[Activity]: Among the entries below, how many lines include "videos"? Give the number alone.

[Exercise material]:
* * * * * * * * *

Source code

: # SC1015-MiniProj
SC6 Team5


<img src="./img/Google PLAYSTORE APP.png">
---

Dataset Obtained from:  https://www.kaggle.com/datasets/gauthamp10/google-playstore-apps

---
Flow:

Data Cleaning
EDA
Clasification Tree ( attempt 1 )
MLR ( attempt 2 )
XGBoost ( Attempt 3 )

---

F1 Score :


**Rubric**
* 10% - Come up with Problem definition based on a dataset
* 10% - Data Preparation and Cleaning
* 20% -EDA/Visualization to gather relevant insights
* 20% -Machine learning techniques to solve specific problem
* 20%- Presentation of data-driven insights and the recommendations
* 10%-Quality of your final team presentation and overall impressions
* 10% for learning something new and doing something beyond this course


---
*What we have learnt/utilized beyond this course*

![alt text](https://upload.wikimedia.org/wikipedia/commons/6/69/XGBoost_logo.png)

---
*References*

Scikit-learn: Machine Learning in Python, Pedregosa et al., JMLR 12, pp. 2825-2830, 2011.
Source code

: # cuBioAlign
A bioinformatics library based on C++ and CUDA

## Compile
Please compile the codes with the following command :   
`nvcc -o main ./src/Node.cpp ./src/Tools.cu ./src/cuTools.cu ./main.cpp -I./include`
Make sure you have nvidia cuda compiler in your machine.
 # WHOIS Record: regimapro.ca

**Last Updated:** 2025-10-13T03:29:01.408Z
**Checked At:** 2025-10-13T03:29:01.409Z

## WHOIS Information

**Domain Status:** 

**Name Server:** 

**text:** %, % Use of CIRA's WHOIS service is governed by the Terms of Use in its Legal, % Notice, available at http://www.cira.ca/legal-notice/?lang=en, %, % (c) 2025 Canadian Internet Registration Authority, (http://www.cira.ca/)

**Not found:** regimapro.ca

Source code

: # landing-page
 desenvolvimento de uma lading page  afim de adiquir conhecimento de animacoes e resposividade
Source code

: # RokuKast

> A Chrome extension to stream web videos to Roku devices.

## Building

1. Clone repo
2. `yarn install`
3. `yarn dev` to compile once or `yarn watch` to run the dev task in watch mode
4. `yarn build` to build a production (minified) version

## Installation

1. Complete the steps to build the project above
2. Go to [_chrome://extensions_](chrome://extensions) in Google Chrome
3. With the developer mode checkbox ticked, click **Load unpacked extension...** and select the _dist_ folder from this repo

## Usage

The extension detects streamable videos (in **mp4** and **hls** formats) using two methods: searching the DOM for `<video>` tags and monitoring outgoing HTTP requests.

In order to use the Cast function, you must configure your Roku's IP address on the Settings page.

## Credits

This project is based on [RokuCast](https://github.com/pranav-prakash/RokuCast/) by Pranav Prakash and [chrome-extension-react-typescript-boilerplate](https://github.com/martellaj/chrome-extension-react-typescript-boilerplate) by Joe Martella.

* * * * * * * * *

[Output of the exercise]: 2